* Exercise directions *
Across the listing below, work out how many lines include the word "random". Give the number alone.

* Available records *

•••••

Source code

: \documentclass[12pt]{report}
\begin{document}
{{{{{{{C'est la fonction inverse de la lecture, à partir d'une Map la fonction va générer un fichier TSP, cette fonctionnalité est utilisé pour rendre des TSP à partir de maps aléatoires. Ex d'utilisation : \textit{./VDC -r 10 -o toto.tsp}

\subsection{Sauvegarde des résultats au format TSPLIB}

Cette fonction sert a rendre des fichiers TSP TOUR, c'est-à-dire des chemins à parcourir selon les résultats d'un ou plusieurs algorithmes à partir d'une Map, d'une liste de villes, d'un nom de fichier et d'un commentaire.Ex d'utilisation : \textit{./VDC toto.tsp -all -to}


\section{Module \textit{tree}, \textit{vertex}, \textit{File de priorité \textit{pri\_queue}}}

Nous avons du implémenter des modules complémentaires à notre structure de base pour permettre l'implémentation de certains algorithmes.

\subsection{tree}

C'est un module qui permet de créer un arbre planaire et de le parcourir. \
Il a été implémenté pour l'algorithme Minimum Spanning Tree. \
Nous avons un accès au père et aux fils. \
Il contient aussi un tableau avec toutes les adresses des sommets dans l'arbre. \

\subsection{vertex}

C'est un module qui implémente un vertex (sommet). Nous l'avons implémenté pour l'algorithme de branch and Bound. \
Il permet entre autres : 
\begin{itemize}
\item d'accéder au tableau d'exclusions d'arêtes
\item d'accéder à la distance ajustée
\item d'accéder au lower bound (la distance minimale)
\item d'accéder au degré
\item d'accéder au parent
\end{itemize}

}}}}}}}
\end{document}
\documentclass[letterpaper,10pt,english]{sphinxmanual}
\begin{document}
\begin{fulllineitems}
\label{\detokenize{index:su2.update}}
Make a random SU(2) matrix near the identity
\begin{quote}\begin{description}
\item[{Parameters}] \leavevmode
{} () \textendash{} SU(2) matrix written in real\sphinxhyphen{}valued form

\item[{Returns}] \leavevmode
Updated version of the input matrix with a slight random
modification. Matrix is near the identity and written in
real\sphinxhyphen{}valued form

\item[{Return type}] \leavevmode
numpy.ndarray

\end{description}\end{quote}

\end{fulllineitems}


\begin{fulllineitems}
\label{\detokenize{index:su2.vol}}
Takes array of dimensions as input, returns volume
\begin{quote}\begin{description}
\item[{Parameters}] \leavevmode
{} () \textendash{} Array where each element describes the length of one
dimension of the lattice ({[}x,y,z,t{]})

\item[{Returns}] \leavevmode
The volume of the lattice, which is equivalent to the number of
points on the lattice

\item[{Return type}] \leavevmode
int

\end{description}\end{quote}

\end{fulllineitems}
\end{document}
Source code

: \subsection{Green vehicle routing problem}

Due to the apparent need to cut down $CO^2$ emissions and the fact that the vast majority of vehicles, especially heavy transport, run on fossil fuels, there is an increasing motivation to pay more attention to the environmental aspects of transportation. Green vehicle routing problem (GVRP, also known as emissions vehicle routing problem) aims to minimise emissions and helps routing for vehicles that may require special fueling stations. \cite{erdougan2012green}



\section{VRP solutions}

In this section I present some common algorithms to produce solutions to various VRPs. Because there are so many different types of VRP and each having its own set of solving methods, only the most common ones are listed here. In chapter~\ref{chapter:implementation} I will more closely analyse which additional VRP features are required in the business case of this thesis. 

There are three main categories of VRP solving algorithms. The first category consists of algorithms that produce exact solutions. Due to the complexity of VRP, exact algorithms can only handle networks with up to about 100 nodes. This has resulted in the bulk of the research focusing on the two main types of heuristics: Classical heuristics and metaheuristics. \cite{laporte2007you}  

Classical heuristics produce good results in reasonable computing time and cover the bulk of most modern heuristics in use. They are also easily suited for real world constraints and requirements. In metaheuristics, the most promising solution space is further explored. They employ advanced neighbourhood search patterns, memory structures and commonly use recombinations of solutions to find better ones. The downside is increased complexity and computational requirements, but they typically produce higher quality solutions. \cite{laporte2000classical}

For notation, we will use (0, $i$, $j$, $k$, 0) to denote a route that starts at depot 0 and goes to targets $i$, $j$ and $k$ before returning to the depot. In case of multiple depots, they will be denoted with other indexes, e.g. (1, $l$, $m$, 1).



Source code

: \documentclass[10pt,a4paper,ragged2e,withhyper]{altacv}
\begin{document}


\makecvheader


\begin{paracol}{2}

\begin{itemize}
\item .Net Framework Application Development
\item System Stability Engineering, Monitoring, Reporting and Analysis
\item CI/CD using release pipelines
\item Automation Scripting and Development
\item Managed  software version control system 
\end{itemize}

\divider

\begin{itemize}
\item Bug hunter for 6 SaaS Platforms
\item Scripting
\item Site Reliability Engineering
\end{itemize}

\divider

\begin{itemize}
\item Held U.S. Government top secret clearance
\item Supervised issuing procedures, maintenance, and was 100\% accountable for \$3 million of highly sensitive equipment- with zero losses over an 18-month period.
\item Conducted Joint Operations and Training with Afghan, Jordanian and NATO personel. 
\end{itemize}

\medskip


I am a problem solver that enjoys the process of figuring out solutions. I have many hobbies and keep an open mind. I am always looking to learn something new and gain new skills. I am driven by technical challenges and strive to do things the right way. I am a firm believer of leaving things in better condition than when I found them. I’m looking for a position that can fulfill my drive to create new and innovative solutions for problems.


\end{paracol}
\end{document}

•••••

* Completed task *
2